= Source material =
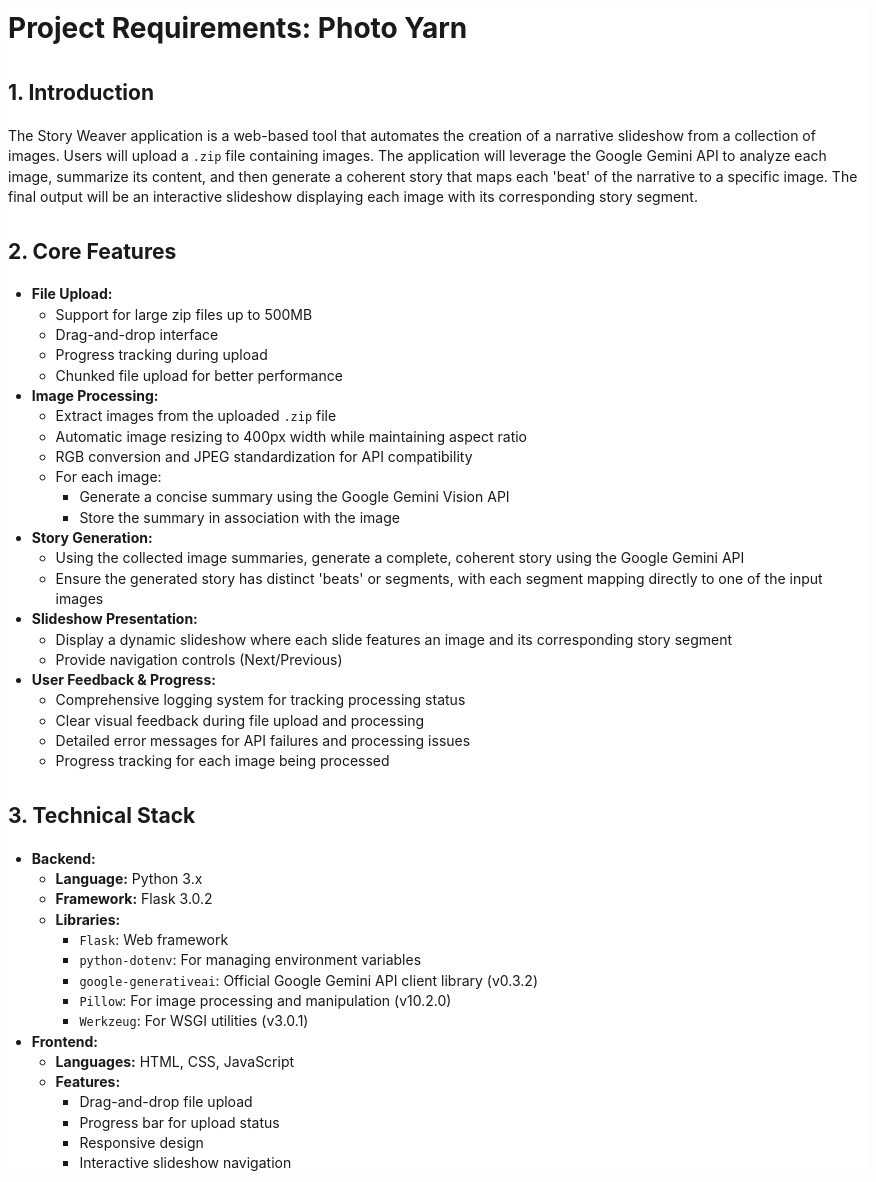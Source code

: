 # Project Requirements: Photo Yarn

## 1. Introduction
The Story Weaver application is a web-based tool that automates the creation of a narrative slideshow from a collection of images. Users will upload a `.zip` file containing images. The application will leverage the Google Gemini API to analyze each image, summarize its content, and then generate a coherent story that maps each 'beat' of the narrative to a specific image. The final output will be an interactive slideshow displaying each image with its corresponding story segment.

## 2. Core Features

* **File Upload:**
    * Support for large zip files up to 500MB
    * Drag-and-drop interface
    * Progress tracking during upload
    * Chunked file upload for better performance
* **Image Processing:**
    * Extract images from the uploaded `.zip` file
    * Automatic image resizing to 400px width while maintaining aspect ratio
    * RGB conversion and JPEG standardization for API compatibility
    * For each image:
        * Generate a concise summary using the Google Gemini Vision API
        * Store the summary in association with the image
* **Story Generation:**
    * Using the collected image summaries, generate a complete, coherent story using the Google Gemini API
    * Ensure the generated story has distinct 'beats' or segments, with each segment mapping directly to one of the input images
* **Slideshow Presentation:**
    * Display a dynamic slideshow where each slide features an image and its corresponding story segment
    * Provide navigation controls (Next/Previous)
* **User Feedback & Progress:**
    * Comprehensive logging system for tracking processing status
    * Clear visual feedback during file upload and processing
    * Detailed error messages for API failures and processing issues
    * Progress tracking for each image being processed

## 3. Technical Stack

* **Backend:**
    * **Language:** Python 3.x
    * **Framework:** Flask 3.0.2
    * **Libraries:**
        * `Flask`: Web framework
        * `python-dotenv`: For managing environment variables
        * `google-generativeai`: Official Google Gemini API client library (v0.3.2)
        * `Pillow`: For image processing and manipulation (v10.2.0)
        * `Werkzeug`: For WSGI utilities (v3.0.1)
* **Frontend:**
    * **Languages:** HTML, CSS, JavaScript
    * **Features:**
        * Drag-and-drop file upload
        * Progress bar for upload status
        * Responsive design
        * Interactive slideshow navigation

= Instructions for the task =
Copy out every line of the data where the word "summary" occurs.

= Response =
        * Generate a concise summary using the Google Gemini Vision API
        * Store the summary in association with the image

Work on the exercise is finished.